_Task to carry out_. Count every line that includes the string "required" in the entries that follow. Nothing besides the number is needed.

_Given information_.

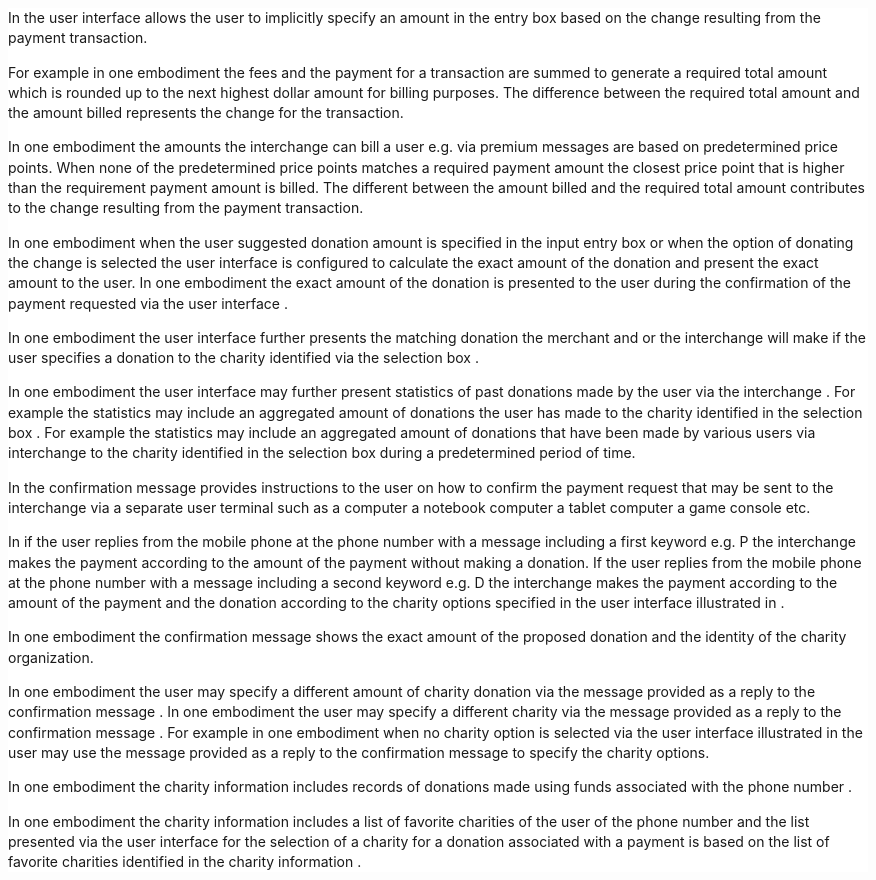 In the user interface allows the user to implicitly specify an amount in the entry box based on the change resulting from the payment transaction.

For example in one embodiment the fees and the payment for a transaction are summed to generate a required total amount which is rounded up to the next highest dollar amount for billing purposes. The difference between the required total amount and the amount billed represents the change for the transaction.

In one embodiment the amounts the interchange can bill a user e.g. via premium messages are based on predetermined price points. When none of the predetermined price points matches a required payment amount the closest price point that is higher than the requirement payment amount is billed. The different between the amount billed and the required total amount contributes to the change resulting from the payment transaction.

In one embodiment when the user suggested donation amount is specified in the input entry box or when the option of donating the change is selected the user interface is configured to calculate the exact amount of the donation and present the exact amount to the user. In one embodiment the exact amount of the donation is presented to the user during the confirmation of the payment requested via the user interface .

In one embodiment the user interface further presents the matching donation the merchant and or the interchange will make if the user specifies a donation to the charity identified via the selection box .

In one embodiment the user interface may further present statistics of past donations made by the user via the interchange . For example the statistics may include an aggregated amount of donations the user has made to the charity identified in the selection box . For example the statistics may include an aggregated amount of donations that have been made by various users via interchange to the charity identified in the selection box during a predetermined period of time.

In the confirmation message provides instructions to the user on how to confirm the payment request that may be sent to the interchange via a separate user terminal such as a computer a notebook computer a tablet computer a game console etc.

In if the user replies from the mobile phone at the phone number with a message including a first keyword e.g. P the interchange makes the payment according to the amount of the payment without making a donation. If the user replies from the mobile phone at the phone number with a message including a second keyword e.g. D the interchange makes the payment according to the amount of the payment and the donation according to the charity options specified in the user interface illustrated in .

In one embodiment the confirmation message shows the exact amount of the proposed donation and the identity of the charity organization.

In one embodiment the user may specify a different amount of charity donation via the message provided as a reply to the confirmation message . In one embodiment the user may specify a different charity via the message provided as a reply to the confirmation message . For example in one embodiment when no charity option is selected via the user interface illustrated in the user may use the message provided as a reply to the confirmation message to specify the charity options.

In one embodiment the charity information includes records of donations made using funds associated with the phone number .

In one embodiment the charity information includes a list of favorite charities of the user of the phone number and the list presented via the user interface for the selection of a charity for a donation associated with a payment is based on the list of favorite charities identified in the charity information .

_Your solution_. 2